"I started a fire. I tried to kill myself. I killed my wife. I stabbed her in the bedroom."

The caller told the Anoka County dispatcher that his name was Arthur Torgesen, that he tried to set himself on fire and that he did so because he and his wife were having financial problems. He had also been diagnosed with cancer recently, relatives said.

Torgesen, 63 -- a Vietnam veteran who neighbors say had a history of depression and alcohol-related troubles -- was charged Tuesday with second-degree murder in the death of his wife, Sherrill R. Harnden, 59, and first-degree arson of their Columbia Heights home on Friday.

Torgesen was sitting naked on a living room couch as smoke filled the house and his wife lay motionless in a bedroom engulfed by flames, said neighbor Reed Sprung, who hurried to the home across the street when he saw smoke. A gas can was found in the room, not far from Harnden's charred body, according to the criminal complaint filed in Anoka County.

His wife was asleep in bed, when Torgesen kissed her and then stabbed her, he told authorities. He held the 6 1/2-inch kitchen knife inside of her, waiting for her to die, he said.

But he wanted to die with her, he told authorities. He poured gasoline and lacquer thinner on his wife and himself and ignited it all with a lighter, according to court documents.

But he told a detective he didn't have the nerve to stay. The heat was too much. Even all the alcohol he said that he had consumed the night before, and the wine he drank just before starting the fire, couldn't dull the heat.

Hours before the fire, he made phone calls to his son and the victim's mother, Torgesen told authorities.

Three hours before Torgesen's desperate 911 call was made, Torgesen called Harnden's mother, Ann Harnden.

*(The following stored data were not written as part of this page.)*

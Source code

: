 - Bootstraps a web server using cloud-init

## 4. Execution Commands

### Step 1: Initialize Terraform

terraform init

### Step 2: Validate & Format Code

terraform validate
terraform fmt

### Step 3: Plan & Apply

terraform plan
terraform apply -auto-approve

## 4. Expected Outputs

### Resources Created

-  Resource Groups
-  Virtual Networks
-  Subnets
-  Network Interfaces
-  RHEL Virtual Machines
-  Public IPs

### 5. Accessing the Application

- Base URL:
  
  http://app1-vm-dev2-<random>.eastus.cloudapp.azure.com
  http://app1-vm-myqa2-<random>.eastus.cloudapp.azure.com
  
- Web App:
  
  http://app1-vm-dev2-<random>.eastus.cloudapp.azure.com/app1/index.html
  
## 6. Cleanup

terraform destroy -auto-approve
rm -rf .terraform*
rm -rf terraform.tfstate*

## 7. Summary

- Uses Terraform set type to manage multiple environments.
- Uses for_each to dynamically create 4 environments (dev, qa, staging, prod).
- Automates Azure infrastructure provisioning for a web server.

It was 6 a.m. and Torgesen told her that Sherry loved her very much. Ann Harnden later told authorities that she knew that the couple were having financial problems and that he had cancer.

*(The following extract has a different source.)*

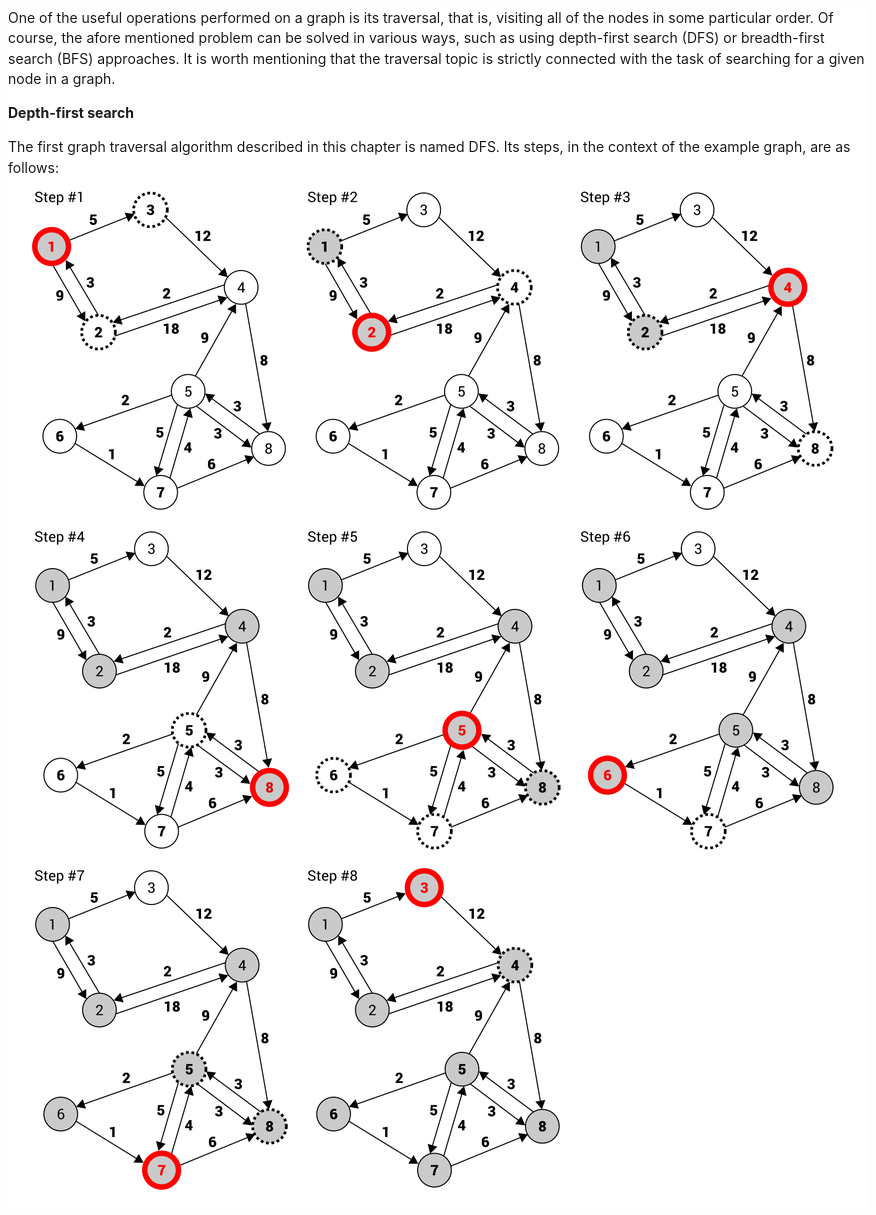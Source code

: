 One of the useful operations performed on a graph is its traversal, that is, visiting all of the nodes in some particular order. Of course, the afore mentioned problem can be solved in various ways, such as using depth-first search (DFS) or breadth-first search (BFS) approaches. It is worth mentioning that the traversal topic is strictly connected with the task of searching for a given node in a graph.

**Depth-first search**

The first graph traversal algorithm described in this chapter is named DFS. Its steps, in the context of the example graph, are as follows:
![](./images/1.png)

Within minutes, Torgesen called his son, Michael Torgesen, 30, leaving this message:

"Everything is over for me."

Vietnam started his problems

Michael Torgesen would tell authorities that his father suffered from post-traumatic stress disorder from his experience in Vietnam. Neighbor Greg Reiner, a fellow Vietnam veteran, said Torgesen drank often and talked about being shot. He limped noticeably and walked with a cane.

"He wasn't an angel, and drinking was his big downfall," Tim Connelly, a veteran from Richfield, told the Star Tribune via e-mail. Connelly said he last saw Torgesen in the mid-1990s at a post-traumatic stress clinic at the Minneapolis Veterans Medical Center, where Connelly was also a client.

"I wonder if Torgesen was still seeing anybody at the VA or if he gave up years ago," Connelly wrote.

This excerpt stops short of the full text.